Lines below that include the word "such" should each be copied.

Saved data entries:

****************************************

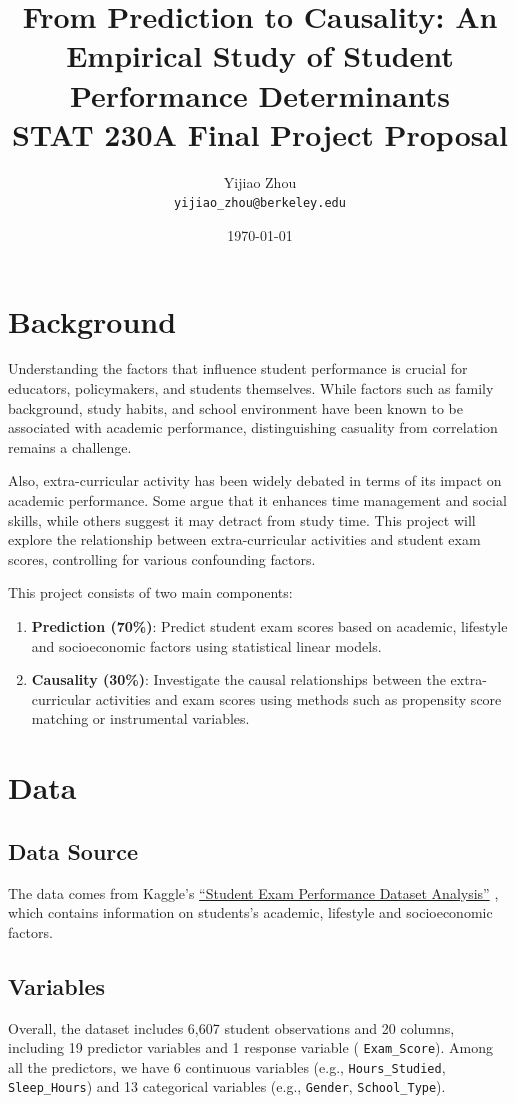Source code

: \documentclass[11pt]{article}
\title{From Prediction to Causality: An Empirical Study of Student Performance Determinants\\[4pt]\large STAT 230A Final Project Proposal}
\author{Yijiao Zhou\\ \texttt{yijiao\_zhou@berkeley.edu}}
\date{\today}
\begin{document}
\maketitle

\section{Background}

Understanding the factors that influence student performance is crucial for educators, policymakers, and students themselves. While factors such as family background, study habits, and school environment have been known to be associated with academic performance, distinguishing casuality from correlation remains a challenge. 

Also, extra-curricular activity has been widely debated in terms of its impact on academic performance. Some argue that it enhances time management and social skills, while others suggest it may detract from study time. This project will explore the relationship between extra-curricular activities and student exam scores, controlling for various confounding factors.

This project consists of two main components:
\begin{enumerate}
    \item \textbf{Prediction (70\%)}: Predict student exam scores based on academic, lifestyle and socioeconomic factors using statistical linear models.
    \item \textbf{Causality (30\%)}: Investigate the causal relationships between the extra-curricular activities and exam scores using methods such as propensity score matching or instrumental variables.
\end{enumerate}

\section{Data}
\subsection{Data Source}

The data comes from Kaggle's \href{https://www.kaggle.com/datasets/grandmaster07/student-exam-performance-dataset-analysis/data}{ ``Student Exam Performance Dataset Analysis''} \cite{kaggle_student_performance}, which contains information on students's academic, lifestyle and socioeconomic factors. 

\subsection{Variables}
Overall, the dataset includes 6,607 student observations and 20 columns, including 19 predictor variables and 1 response variable ( \texttt{Exam\_Score}). Among all the predictors, we have 6 continuous variables (e.g., \texttt{Hours\_Studied}, \texttt{Sleep\_Hours}) and  13 categorical variables (e.g., \texttt{Gender}, \texttt{School\_Type}). 
\end{document}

****************************************

FINAL ANSWER:
Understanding the factors that influence student performance is crucial for educators, policymakers, and students themselves. While factors such as family background, study habits, and school environment have been known to be associated with academic performance, distinguishing casuality from correlation remains a challenge. 
    \item \textbf{Causality (30\%)}: Investigate the causal relationships between the extra-curricular activities and exam scores using methods such as propensity score matching or instrumental variables.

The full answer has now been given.